Martínez-Enguita David, Hillerton Thomas, Åkesson Julia, Kling Daniel, Lerm Maria, Gustafsson Mika
Division of Bioinformatics, Department of Physics, Chemistry and Biology, Linköping University, Linköping, Sweden.
Department of Forensic Genetics and Toxicology, Swedish National Board of Forensic Medicine, Linköping, Sweden.
Front Aging. 2025 Jan 23;5:1526146. doi: 10.3389/fragi.2024.1526146. eCollection 2024.
DNA methylation (DNAm) age clocks are powerful tools for measuring biological age, providing insights into aging risks and outcomes beyond chronological age. While traditional models are effective, their interpretability is limited by their dependence on small and potentially stochastic sets of CpG sites. Here, we propose that the reliability of DNAm age clocks should stem from their capacity to detect comprehensive and targeted aging signatures.
We compiled publicly available DNAm whole-blood samples (n = 17,726) comprising the entire human lifespan (0-112 years). We used a pre-trained network-coherent autoencoder (NCAE) to compress DNAm data into embeddings, with which we trained interpretable neural network epigenetic clocks. We then retrieved their age-specific epigenetic signatures of aging and examined their functional enrichments in age-associated biological processes.

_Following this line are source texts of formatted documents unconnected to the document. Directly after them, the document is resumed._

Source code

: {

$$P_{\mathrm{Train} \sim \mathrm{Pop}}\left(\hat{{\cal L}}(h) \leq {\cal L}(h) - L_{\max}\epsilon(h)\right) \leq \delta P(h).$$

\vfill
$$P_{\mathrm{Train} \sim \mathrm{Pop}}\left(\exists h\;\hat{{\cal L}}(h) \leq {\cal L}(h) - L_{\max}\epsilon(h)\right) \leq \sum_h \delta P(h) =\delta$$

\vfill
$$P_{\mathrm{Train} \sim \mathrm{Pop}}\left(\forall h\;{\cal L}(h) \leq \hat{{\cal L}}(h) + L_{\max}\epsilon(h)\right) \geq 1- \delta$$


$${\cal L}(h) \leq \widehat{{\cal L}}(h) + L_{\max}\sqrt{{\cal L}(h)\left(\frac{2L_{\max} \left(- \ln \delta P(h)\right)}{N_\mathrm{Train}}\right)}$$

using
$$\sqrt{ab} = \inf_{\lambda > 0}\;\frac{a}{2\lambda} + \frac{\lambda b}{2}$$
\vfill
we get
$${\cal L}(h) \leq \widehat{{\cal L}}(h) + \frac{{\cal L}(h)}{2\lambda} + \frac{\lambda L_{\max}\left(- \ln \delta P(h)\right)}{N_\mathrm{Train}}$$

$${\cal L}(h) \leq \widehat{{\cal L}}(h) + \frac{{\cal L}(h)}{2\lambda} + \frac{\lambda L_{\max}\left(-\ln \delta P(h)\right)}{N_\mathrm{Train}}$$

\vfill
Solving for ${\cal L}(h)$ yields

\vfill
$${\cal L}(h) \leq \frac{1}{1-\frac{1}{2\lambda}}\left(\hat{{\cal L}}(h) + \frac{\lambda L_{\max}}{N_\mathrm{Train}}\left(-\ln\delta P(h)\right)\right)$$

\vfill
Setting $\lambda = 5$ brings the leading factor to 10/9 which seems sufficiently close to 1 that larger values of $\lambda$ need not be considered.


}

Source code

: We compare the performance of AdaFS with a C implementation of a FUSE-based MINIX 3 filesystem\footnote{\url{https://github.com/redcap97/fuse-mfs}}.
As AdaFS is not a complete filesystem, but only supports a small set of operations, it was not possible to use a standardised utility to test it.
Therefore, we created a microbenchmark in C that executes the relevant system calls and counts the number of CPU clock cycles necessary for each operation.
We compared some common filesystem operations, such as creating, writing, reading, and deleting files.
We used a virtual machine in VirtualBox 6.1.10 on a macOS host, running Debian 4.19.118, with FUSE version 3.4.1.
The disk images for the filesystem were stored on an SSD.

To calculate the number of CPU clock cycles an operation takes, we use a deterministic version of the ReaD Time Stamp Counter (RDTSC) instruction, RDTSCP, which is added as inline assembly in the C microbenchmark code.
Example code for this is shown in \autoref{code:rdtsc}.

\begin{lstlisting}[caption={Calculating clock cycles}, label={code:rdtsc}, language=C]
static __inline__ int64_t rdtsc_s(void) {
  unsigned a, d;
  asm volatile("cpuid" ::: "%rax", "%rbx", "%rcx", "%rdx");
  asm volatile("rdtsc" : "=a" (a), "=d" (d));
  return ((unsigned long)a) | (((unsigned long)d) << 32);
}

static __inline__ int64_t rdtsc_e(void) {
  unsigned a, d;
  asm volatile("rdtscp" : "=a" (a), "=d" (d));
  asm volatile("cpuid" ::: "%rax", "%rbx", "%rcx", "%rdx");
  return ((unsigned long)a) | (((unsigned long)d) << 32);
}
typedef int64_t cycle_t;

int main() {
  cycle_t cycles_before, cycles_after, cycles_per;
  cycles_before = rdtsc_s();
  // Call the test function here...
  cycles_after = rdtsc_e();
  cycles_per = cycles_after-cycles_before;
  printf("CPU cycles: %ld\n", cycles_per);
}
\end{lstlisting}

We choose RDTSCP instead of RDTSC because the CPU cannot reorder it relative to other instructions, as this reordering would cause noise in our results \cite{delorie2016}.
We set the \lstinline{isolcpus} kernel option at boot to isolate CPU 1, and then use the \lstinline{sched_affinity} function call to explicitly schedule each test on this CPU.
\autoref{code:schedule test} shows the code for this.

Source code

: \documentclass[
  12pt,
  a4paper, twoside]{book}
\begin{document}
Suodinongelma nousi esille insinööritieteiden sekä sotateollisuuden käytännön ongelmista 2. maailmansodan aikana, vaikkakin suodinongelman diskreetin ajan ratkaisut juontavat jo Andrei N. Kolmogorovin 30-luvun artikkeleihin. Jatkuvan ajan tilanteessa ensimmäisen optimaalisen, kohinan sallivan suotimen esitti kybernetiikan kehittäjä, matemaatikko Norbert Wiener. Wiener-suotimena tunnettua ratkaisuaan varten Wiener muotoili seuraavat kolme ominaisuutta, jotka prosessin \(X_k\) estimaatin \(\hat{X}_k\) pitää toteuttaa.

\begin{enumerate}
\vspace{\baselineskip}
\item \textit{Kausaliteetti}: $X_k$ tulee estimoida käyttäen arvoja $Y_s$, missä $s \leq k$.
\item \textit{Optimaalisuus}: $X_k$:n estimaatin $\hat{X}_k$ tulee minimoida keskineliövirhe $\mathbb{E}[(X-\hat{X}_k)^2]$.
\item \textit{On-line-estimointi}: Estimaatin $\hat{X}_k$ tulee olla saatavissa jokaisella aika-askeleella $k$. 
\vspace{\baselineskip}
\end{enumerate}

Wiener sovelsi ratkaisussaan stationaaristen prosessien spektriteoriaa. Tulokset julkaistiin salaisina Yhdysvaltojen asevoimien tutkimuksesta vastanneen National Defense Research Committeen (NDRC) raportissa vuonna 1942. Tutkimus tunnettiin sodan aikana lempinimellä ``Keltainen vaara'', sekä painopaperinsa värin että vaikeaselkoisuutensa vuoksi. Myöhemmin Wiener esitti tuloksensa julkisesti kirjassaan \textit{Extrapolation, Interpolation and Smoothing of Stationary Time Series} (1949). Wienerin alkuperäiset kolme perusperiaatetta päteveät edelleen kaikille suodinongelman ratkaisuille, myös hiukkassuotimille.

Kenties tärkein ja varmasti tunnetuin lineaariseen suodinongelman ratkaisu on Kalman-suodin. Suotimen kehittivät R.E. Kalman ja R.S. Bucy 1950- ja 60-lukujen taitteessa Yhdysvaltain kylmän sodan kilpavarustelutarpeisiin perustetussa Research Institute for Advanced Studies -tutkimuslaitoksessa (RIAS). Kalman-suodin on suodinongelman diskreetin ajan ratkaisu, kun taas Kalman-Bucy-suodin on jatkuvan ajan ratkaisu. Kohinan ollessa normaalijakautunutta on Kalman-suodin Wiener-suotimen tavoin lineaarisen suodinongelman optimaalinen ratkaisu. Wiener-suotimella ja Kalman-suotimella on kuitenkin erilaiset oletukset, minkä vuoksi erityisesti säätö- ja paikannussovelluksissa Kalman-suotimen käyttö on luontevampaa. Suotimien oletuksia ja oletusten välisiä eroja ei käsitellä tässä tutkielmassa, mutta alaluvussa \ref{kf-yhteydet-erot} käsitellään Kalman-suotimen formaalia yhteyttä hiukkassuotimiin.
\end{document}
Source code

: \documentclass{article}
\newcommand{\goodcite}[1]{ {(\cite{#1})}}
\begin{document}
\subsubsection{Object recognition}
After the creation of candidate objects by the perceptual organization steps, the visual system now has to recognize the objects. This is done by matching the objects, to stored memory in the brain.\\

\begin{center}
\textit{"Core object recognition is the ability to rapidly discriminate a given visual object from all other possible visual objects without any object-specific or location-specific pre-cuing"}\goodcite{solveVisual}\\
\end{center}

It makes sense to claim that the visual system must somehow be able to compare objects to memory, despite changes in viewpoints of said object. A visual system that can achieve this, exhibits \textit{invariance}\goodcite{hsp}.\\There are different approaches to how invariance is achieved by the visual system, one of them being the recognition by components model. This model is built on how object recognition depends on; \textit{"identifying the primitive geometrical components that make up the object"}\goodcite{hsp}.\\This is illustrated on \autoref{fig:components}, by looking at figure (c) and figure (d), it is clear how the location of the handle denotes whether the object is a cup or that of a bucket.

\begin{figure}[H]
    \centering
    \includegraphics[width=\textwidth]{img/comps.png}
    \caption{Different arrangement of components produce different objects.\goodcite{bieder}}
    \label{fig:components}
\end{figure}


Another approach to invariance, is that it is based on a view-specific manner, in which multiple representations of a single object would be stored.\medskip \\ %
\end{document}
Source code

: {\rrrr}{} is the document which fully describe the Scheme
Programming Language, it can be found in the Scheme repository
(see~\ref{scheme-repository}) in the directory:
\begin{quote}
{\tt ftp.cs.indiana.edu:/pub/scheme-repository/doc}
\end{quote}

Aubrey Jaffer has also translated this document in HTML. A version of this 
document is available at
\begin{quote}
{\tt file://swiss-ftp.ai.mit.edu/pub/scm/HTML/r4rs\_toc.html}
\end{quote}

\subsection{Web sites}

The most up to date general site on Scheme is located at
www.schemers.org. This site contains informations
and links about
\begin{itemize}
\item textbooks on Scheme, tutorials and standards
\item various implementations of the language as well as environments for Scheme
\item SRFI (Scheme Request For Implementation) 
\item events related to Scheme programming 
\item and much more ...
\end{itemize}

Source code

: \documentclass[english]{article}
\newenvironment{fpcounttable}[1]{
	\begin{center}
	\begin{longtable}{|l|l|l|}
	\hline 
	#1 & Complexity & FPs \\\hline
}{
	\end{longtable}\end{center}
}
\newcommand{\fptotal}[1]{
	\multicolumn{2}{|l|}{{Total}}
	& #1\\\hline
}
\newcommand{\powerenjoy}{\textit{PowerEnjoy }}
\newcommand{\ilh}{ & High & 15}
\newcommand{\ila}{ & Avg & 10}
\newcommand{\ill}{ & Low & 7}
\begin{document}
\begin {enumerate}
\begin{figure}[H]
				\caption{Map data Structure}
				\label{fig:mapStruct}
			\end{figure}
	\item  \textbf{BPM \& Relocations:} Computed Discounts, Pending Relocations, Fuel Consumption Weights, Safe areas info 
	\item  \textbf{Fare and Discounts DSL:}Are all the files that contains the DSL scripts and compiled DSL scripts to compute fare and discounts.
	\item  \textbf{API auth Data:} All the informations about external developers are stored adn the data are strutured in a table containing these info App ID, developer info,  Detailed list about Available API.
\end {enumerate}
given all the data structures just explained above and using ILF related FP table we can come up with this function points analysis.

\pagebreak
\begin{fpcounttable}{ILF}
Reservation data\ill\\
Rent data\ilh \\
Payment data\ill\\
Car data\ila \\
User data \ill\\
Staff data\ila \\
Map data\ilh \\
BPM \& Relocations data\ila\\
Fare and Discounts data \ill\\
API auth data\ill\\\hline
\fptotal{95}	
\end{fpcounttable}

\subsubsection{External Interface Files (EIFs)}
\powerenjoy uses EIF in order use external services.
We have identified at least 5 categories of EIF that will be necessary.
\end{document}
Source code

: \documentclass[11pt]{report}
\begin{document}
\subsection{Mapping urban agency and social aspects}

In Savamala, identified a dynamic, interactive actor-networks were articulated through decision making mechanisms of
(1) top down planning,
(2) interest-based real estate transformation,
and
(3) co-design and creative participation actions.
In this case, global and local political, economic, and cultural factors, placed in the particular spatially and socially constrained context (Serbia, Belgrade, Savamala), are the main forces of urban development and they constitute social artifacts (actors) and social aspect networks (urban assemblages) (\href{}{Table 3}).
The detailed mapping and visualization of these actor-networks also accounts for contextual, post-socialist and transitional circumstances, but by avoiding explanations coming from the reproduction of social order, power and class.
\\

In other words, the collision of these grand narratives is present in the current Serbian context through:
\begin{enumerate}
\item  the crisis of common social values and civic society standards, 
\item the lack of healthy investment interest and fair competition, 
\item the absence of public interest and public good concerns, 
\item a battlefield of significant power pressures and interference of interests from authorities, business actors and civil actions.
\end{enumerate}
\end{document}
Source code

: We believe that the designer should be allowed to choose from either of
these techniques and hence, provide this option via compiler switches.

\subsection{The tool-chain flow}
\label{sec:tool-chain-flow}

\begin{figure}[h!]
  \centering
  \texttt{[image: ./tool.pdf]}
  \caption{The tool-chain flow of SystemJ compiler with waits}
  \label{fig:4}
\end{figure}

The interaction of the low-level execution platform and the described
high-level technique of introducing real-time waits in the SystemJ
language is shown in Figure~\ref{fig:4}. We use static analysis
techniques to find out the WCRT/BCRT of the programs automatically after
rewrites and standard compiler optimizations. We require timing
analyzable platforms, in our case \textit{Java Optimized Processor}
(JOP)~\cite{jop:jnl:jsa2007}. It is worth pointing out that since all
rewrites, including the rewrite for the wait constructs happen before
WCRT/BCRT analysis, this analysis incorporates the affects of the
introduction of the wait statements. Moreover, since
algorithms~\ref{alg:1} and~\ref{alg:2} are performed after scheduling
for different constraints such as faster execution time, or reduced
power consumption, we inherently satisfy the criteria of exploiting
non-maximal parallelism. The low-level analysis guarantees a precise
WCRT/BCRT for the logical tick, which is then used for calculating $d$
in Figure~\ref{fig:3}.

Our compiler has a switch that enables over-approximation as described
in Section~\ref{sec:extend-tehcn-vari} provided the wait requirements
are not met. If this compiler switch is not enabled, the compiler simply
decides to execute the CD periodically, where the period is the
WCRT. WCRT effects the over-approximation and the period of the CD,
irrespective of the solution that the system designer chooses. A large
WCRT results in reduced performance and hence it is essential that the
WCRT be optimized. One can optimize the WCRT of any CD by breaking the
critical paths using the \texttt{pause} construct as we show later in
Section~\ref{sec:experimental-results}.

We introduce NCAE-CombClock, a novel highly precise (R = 0.978, mean absolute error = 1.96 years) deep neural network age clock integrating data-driven DNAm embeddings and established CpG age markers. Additionally, we developed a suite of interpretable NCAE-Age neural network classifiers tailored for adolescence and young adulthood. These clocks can accurately classify individuals at critical developmental ages in youth (AUROC = 0.953, 0.972, and 0.927, for 15, 18, and 21 years) and capture fine-grained, single-year DNAm signatures of aging that are enriched in biological processes associated with anatomic and neuronal development, immunoregulation, and metabolism. We showcased the practical applicability of this approach by identifying candidate mechanisms underlying the altered pace of aging observed in pediatric Crohn's disease.
In this study, we present a deep neural network epigenetic clock, named NCAE-CombClock, that improves age prediction accuracy in large datasets, and a suite of explainable neural network clocks for robust age classification across youth. Our models offer broad applications in personalized medicine and aging research, providing a valuable resource for interpreting aging trajectories in health and disease.
DNA甲基化(DNAm)年龄时钟是测量生物年龄的有力工具,能深入了解超越实际年龄的衰老风险和结果。虽然传统模型很有效,但其可解释性受限于对少量且可能具有随机性的CpG位点集的依赖。在此,我们提出DNAm年龄时钟的可靠性应源于其检测全面且有针对性的衰老特征的能力。
我们汇编了公开可用的DNAm全血样本(n = 17,726),涵盖人类整个寿命范围(0 - 112岁)。我们使用预训练的网络相干自动编码器(NCAE)将DNAm数据压缩为嵌入向量,并用这些向量训练可解释的神经网络表观遗传时钟。然后,我们检索其特定年龄的衰老表观遗传特征,并检查它们在与年龄相关的生物过程中的功能富集情况。
我们推出了NCAE - CombClock,这是一种新型的高精度(R = 0.978,平均绝对误差 = 1.96岁)深度神经网络年龄时钟,它整合了数据驱动的DNAm嵌入向量和已建立的CpG年龄标记。此外,我们开发了一套专为青少年和青年期量身定制的可解释的NCAE - Age神经网络分类器。这些时钟能够准确地对青年关键发育年龄的个体进行分类(15岁、18岁和21岁时的受试者工作特征曲线下面积分别为0.953、0.972和0.927),并捕捉到在与解剖和神经元发育、免疫调节及代谢相关的生物过程中富集的细粒度、逐年的DNAm衰老特征。我们通过确定小儿克罗恩病中观察到的衰老速度改变的潜在机制,展示了这种方法的实际适用性。
在本研究中,我们展示了一种名为NCAE - CombClock的深度神经网络表观遗传时钟,它提高了大型数据集中年龄预测的准确性,以及一套用于在青年期进行稳健年龄分类的可解释神经网络时钟。我们的模型在个性化医疗和衰老研究中有广泛应用,为解释健康和疾病中的衰老轨迹提供了宝贵资源。